Na região sul do Estado, a Copasul mantém em implantação a indústria de processamento de soja em Naviraí, com investimento total de R$ 1,4 bilhão. A unidade deverá produzir farelo e óleo vegetal e agregar valor à produção de soja regional.
A agroindústria também aparece com força na expansão da citricultura. A Cambuhy Agropecuária, do grupo Moreira Salles, anunciou R$ 1,2 bilhão para o plantio de laranja na região de Ribas do Rio Pardo e Água Clara. Já a Cutrale prevê R$ 500 milhões para o cultivo de cerca de 5 mil hectares na divisa entre Campo Grande e Sidrolândia.
A citricultura já acumula cerca de R$ 2,1 bilhões em investimentos anunciados no Estado, considerando diferentes grupos que estão implantando pomares.
UFN3
Fora do cálculo dos investimentos privados, a UFN3 representa uma das principais novidades em relação ao levantamento do ano passado. Depois de mais de uma década de paralisação, a Petrobras retomou oficialmente as obras da fábrica de fertilizantes em Três Lagoas.
A estatal estima investimento de cerca de US$ 1 bilhão, equivalente a mais de R$ 5 bilhões, para concluir o empreendimento.

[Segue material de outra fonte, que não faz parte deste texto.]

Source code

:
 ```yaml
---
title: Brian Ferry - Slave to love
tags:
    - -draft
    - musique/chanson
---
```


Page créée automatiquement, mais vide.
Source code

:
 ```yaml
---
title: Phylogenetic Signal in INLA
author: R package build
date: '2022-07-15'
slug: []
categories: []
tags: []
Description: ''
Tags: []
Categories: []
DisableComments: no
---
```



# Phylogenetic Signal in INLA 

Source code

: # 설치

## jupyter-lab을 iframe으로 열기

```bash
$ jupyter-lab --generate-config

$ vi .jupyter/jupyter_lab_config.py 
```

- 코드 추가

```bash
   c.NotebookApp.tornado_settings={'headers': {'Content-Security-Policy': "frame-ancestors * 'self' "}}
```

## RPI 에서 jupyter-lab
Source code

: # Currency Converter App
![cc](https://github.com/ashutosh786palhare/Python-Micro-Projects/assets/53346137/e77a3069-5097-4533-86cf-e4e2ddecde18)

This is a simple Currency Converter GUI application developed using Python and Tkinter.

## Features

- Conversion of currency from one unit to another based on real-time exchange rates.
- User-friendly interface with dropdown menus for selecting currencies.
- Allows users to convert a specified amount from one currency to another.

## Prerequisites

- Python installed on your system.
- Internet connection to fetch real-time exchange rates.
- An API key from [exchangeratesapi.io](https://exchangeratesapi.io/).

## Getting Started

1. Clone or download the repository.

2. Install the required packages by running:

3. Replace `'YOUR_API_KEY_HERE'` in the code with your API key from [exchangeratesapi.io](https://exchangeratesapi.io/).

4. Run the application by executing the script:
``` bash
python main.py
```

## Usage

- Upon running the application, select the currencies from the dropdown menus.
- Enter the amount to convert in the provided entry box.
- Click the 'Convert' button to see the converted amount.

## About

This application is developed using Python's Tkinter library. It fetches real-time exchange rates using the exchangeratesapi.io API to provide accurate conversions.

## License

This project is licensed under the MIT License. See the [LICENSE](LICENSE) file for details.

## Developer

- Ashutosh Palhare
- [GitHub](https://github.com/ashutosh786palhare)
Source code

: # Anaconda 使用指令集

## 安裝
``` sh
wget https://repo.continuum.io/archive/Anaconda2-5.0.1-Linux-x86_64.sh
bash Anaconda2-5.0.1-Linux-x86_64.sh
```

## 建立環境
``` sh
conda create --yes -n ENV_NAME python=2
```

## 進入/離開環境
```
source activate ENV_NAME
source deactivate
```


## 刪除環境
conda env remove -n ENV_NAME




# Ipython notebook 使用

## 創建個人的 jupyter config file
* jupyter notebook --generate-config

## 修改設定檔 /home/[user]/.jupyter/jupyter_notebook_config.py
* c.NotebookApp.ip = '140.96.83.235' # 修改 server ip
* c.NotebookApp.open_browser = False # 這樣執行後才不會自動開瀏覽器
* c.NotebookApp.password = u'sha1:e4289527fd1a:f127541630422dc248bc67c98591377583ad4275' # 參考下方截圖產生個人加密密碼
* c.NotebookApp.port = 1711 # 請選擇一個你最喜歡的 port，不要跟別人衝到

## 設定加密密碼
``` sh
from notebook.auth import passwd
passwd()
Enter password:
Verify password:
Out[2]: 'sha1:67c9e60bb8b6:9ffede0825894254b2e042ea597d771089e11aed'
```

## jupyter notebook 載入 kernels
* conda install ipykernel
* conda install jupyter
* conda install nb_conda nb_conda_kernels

A previsão atual é de início das operações comerciais em 2029. A fábrica deverá responder por aproximadamente 15% da demanda nacional de ureia, reforçando a estratégia de reduzir a dependência brasileira de fertilizantes importados.
A retomada também representa uma mudança importante em relação à reportagem anterior, quando a UFN3 ainda era tratada como uma promessa sem definição concreta para o reinício das obras.